> Provided records:
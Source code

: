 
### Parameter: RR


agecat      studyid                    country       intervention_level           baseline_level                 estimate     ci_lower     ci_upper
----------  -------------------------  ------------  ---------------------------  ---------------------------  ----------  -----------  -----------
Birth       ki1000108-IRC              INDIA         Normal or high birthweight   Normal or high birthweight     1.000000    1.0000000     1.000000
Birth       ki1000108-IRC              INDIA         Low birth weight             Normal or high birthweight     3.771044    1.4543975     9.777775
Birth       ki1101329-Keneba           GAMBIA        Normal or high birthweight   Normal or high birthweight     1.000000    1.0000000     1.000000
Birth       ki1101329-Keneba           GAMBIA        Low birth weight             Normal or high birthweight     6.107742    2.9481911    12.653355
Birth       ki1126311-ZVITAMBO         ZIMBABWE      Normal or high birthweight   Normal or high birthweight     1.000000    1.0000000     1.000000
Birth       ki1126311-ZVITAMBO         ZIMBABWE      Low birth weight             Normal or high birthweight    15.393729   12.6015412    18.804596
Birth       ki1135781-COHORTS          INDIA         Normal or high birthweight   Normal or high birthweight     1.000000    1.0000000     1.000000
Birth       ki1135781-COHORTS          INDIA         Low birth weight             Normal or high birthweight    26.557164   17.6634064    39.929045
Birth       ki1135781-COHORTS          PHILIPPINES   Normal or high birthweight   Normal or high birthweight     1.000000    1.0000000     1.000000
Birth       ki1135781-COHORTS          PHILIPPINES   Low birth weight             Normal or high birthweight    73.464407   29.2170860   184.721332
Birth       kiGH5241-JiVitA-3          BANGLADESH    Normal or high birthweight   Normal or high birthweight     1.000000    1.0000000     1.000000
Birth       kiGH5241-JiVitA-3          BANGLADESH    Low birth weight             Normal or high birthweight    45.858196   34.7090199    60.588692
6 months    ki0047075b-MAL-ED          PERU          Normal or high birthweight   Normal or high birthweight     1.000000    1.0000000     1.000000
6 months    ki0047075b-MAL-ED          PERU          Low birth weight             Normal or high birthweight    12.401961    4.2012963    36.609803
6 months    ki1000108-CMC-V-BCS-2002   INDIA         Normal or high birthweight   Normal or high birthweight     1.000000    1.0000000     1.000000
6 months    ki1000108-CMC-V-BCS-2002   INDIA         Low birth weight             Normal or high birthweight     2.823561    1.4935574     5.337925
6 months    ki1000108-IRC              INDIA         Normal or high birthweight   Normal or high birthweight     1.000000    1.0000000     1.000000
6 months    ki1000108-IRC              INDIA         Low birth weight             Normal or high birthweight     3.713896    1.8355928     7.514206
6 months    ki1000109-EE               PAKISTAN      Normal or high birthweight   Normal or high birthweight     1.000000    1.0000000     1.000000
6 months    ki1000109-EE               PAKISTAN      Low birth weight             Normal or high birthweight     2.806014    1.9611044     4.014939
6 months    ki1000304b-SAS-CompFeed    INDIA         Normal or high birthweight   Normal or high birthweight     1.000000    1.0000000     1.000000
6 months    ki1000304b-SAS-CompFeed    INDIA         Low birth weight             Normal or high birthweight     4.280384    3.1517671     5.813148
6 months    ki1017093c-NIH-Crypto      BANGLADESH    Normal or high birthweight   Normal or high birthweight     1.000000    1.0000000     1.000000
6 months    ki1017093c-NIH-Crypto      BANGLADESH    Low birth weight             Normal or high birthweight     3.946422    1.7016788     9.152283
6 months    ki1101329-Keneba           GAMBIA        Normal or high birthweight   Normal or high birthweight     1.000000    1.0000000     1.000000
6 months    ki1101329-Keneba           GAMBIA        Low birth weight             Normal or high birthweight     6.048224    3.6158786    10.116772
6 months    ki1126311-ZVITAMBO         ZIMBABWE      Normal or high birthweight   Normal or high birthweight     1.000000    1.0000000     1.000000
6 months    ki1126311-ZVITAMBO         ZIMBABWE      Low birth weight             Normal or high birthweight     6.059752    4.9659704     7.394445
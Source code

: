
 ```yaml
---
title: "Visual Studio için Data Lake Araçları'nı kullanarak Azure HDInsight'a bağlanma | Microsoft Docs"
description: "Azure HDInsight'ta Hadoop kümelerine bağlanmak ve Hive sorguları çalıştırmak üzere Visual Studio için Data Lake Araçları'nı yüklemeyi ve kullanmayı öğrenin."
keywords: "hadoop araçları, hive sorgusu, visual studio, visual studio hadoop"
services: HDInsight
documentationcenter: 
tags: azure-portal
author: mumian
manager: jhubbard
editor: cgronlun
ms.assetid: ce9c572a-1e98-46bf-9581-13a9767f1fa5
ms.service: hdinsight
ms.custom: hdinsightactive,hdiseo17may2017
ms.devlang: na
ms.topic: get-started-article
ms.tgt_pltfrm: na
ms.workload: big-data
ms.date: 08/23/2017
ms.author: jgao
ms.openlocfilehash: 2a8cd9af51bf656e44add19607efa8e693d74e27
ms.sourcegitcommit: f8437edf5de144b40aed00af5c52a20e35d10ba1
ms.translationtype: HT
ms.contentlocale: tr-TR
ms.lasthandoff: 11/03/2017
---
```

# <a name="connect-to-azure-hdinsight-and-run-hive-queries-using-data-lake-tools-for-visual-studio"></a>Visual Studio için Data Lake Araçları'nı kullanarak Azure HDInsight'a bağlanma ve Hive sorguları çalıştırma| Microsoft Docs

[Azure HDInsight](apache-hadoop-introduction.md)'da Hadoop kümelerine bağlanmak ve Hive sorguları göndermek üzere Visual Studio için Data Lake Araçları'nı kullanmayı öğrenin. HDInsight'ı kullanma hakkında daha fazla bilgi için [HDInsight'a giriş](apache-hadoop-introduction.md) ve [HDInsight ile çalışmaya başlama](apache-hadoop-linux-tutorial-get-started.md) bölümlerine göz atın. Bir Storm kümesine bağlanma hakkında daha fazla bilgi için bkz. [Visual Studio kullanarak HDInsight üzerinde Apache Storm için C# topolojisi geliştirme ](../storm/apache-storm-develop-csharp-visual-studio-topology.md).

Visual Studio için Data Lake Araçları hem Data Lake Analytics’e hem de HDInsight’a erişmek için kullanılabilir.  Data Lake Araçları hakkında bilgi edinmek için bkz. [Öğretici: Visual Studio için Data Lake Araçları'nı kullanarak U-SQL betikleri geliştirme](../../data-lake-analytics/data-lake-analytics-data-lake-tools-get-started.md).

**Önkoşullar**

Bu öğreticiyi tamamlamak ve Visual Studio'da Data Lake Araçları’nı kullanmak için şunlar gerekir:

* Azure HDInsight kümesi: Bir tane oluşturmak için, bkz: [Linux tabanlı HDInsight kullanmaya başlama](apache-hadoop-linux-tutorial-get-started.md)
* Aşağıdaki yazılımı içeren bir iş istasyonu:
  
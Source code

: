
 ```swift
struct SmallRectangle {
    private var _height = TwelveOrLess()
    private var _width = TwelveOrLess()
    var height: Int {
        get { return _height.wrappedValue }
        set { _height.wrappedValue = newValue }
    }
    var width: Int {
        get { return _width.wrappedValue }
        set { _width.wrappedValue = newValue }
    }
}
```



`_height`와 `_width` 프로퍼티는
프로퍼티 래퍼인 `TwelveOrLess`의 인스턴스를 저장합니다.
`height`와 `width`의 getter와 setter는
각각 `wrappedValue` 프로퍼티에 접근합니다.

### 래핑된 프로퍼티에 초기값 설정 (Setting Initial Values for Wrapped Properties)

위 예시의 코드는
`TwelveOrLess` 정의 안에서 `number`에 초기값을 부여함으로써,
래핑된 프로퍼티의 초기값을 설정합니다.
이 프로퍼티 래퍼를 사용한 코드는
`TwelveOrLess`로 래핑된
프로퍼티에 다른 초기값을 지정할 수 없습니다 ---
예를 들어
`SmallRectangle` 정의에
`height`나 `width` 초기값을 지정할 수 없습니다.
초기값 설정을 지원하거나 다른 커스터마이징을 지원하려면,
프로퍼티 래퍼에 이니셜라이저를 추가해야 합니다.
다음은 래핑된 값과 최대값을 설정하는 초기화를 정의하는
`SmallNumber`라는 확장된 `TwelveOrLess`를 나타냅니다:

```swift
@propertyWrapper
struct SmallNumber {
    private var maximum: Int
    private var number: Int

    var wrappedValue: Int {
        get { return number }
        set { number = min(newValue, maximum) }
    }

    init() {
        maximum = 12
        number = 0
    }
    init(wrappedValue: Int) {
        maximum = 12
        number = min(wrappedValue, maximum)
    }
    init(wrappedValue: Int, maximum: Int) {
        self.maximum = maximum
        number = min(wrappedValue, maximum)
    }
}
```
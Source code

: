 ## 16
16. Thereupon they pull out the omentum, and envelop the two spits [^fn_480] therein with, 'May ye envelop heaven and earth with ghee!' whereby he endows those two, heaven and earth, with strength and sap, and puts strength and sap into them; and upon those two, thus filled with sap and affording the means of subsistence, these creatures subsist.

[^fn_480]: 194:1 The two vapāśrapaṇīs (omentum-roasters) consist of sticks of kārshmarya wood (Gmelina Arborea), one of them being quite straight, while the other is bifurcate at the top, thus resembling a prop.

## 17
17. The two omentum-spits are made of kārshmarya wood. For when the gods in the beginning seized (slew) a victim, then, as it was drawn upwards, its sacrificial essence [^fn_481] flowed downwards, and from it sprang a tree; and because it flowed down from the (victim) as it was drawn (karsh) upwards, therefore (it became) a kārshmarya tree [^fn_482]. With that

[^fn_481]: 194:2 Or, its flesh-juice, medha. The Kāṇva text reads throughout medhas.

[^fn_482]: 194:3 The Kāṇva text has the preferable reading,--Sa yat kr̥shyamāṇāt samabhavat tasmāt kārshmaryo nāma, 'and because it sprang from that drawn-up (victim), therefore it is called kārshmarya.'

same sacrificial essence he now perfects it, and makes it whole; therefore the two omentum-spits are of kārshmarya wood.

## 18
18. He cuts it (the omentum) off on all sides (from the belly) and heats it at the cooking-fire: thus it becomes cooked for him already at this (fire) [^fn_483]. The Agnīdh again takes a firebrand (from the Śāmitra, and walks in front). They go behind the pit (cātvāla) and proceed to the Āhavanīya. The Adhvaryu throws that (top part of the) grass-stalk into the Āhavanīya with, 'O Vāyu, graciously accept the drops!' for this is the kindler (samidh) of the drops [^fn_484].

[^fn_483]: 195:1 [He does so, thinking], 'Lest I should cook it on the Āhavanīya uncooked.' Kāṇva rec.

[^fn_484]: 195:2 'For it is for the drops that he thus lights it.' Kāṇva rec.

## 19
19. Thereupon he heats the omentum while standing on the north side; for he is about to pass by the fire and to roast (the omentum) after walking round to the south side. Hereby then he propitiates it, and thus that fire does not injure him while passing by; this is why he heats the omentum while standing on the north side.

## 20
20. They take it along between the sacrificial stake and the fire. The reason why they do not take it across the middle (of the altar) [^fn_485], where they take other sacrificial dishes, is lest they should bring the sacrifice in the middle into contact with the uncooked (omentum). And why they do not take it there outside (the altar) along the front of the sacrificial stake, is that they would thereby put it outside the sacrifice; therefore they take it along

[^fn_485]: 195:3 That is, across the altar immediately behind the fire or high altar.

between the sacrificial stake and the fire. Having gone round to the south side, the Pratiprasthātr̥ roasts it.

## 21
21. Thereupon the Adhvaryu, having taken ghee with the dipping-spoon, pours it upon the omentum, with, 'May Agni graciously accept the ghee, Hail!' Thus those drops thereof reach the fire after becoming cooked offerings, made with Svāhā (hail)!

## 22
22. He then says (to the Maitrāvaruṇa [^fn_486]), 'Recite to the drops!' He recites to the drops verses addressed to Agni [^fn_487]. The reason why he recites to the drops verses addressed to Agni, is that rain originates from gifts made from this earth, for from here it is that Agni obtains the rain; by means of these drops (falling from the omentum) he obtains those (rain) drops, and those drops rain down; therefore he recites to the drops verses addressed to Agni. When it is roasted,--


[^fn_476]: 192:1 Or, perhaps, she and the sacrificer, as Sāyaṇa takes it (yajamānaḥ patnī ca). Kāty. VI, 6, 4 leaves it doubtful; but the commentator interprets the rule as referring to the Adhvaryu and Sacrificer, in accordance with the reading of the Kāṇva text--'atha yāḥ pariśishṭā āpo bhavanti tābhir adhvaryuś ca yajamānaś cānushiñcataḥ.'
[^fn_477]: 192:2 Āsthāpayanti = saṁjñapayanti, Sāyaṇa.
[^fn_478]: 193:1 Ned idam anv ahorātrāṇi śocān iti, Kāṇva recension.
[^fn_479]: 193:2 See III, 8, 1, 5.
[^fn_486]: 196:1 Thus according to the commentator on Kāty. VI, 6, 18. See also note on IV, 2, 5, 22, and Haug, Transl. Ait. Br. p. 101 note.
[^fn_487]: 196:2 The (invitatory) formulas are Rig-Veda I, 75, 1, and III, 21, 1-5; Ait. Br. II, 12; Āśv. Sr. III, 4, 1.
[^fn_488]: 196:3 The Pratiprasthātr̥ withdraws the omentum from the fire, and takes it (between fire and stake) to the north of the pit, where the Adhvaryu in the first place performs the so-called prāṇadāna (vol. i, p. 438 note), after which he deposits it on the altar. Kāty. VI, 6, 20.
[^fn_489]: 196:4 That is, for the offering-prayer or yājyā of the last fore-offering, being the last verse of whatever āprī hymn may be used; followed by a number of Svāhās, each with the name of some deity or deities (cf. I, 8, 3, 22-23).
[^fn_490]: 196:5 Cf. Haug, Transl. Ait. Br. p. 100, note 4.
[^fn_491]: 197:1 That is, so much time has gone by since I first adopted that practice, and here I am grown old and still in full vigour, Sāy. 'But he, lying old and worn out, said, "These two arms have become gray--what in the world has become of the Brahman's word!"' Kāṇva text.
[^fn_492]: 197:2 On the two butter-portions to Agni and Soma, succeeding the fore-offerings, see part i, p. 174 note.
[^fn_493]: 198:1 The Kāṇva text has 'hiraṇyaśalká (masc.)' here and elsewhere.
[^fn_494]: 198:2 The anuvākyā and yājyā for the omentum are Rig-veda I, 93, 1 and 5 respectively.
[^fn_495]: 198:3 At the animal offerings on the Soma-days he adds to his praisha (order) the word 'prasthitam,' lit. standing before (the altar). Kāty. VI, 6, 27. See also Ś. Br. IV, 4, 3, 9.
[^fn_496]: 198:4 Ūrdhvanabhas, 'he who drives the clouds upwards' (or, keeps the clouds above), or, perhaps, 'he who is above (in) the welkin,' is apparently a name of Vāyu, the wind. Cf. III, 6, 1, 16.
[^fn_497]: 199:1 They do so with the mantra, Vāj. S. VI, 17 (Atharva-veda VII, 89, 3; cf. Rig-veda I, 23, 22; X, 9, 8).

> Task instructions:
Looking at the material above, state the number of lines holding the word "없습니다", and only that number.

> Task output:
2